Spirit of Nationalism Benjamin Franklin (1706-1790)

[3143] Robert Feke, Benjamin Franklin (c. 1746), courtesy of Harvard University

Benjamin Franklin’s extraordinary energy and varied talents made him successful as a writer, humorist, statesman, diplomat, businessman, and scientist. The tale of his rise from humble beginnings through hard work and virtue has become a familiar lesson in the American dream. So exemplary is Franklin’s story that his Autobiography is often considered, in literary critic Sacvan Bercovitch’s term, an auto-American-biography. That is, it functions as a narrative that constructs a kind of ideal American citizen, even conflating Franklin’s personal history with the founding of the nation.

Born the youngest son in a family of fifteen, Franklin rebelled at an early age against the narrow constraints of life in Puritan Boston. As a teenager, he rejected his family’s pious Puritanism in favor of Deism, a persuasion that privileges reason over faith and rejects traditional religious tenets in favor of a general belief in a benevolent creator. He also rebelled against his lengthy apprenticeship in his brother’s Boston print shop. After mastering the printing trade, Franklin violated his contract of indenture to his brother and ran away to Philadelphia, where he found another position as a printer’s assistant. On his own in a new city, Franklin learned to look out for his own best interests, though he also was taken advantage of on occasion. Notably, he found himself stranded in England after gullibly accepting a spurious offer of assistance. Always one to turn adversity to his advantage, Franklin soon found work in England and acquired new printing skills.

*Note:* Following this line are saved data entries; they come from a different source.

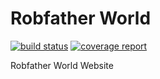 # Robfather World

[![build status](https://git.cssnr.com/shane/robfather-world/badges/master/build.svg)](https://git.cssnr.com/shane/robfather-world/commits/master) [![coverage report](https://git.cssnr.com/shane/robfather-world/badges/master/coverage.svg)](https://git.cssnr.com/shane/robfather-world/commits/master)

Robfather World Website
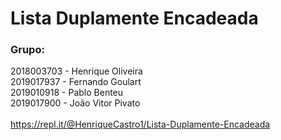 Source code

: # Lista Duplamente Encadeada
### Grupo:
2018003703 - Henrique Oliveira<br />
2019017937 - Fernando Goulart<br />
2019010918 - Pablo Benteu<br />
2019017900 - João Vitor Pivato<br />
<br />
https://repl.it/@HenriqueCastro1/Lista-Duplamente-Encadeada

Franklin returned to Philadelphia in 1726, convinced that virtue and hard work were the keys to success. Crucially, for Franklin, an appearance of virtue and industry was almost as important as actually possessing these qualities. He took pains to cultivate a reputation for hard work, carrying his own paper through the streets in a wheelbarrow and keeping his light burning late to ensure that others would notice his dedication to his business. Franklin prospered following this formula, and by 1732 he was operating his own print shop, publishing the Pennsylvania Gazette, and composing the best-selling Poor Richard’s Almanac. As his wealth and stature increased, Franklin involved himself in a variety of benevolent social projects, including the formation of the first American lending library and the first American fire department. In the mid-1740s he began serious work on the scientific experiments that would win him international acclaim. Building on ideals of Enlightenment rationalism in his scientific inquiries, Franklin discovered the theory of electricity that still serves as the basis for our use of electric energy.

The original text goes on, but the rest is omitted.